L'OPINIONE

Mercoledì 27 Agosto 2014
Cominciamo col dire – a scanso di equivoci – che la questione dei “lucchetti dell'amore” non è IL problema di Venezia. Magari potessimo avere di botto sessantamila abitanti in più, una volta tolti di mezzo, oppure un porto per le grandi navi fuori della laguna e il fronte d'acqua di Marghera bonificato e riadattato a servizi. Però costituiscono un segnale. Non vanno a incidere sui grandi numeri o sugli aspetti sovrastrutturali, ma sono uno sfregio evidente e per questo più immediato e fastidioso, al corpo vivo della città. Sono inoltre il risultato di uno dei pochi gesti di vandalismo sistematico perpetrato ai danni di Venezia da parte dei visitatori, più o meno inconsapevolmente, visto che la maggioranza di loro non ha nemmeno idea di compiere un illecito.
Per questo, assieme alle necessarie azioni di rimozione e alle inevitabili misure di repressione – verso gli abusivi che li vendono, verso i turisti che li appendono – c'è bisogno di informare le persone che esistono altri modi di viaggiare e di conoscere; che si può dimostrare amore a un'altra persona in mille maniere più rispettose del buon senso e del luogo che ci ospita, forse anche più divertenti e fantasiose.
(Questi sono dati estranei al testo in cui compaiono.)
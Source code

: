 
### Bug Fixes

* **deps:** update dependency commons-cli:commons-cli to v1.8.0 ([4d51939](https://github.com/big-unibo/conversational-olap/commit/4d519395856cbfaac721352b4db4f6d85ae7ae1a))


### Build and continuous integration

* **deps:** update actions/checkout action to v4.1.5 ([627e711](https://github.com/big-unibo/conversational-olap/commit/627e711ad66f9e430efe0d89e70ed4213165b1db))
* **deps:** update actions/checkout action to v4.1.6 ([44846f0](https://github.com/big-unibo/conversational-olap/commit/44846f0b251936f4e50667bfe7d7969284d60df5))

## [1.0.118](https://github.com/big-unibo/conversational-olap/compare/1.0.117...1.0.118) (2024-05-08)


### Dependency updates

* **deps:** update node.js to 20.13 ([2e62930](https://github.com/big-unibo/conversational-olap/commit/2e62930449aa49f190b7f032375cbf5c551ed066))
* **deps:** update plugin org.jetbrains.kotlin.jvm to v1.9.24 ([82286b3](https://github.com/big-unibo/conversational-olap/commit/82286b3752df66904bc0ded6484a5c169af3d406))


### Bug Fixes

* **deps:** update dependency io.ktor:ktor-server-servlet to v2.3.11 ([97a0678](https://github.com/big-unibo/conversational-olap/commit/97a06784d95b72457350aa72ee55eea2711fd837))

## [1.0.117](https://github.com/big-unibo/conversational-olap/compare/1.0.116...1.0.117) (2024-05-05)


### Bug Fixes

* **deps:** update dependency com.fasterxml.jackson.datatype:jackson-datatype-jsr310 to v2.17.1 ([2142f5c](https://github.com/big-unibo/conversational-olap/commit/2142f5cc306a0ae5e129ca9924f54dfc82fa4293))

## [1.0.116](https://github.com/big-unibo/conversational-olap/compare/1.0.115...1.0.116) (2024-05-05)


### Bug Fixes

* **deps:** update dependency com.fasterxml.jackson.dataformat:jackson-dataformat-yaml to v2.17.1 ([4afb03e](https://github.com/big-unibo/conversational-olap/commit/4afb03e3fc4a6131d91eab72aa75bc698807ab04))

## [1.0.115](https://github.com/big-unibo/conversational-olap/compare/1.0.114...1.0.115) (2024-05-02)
Ecco, la lotta di questi giorni non è soltanto una lotta alla ferraglia rugginosa che come una lebbra intacca la pietra d'Istria: è una lotta contro l'omologazione, contro l'idea che rifugiarsi nello stereotipo sia la migliore e meno rischiosa. La vinceremo? difficile a dirsi. Certo è che da qualche parte bisognava cominciare.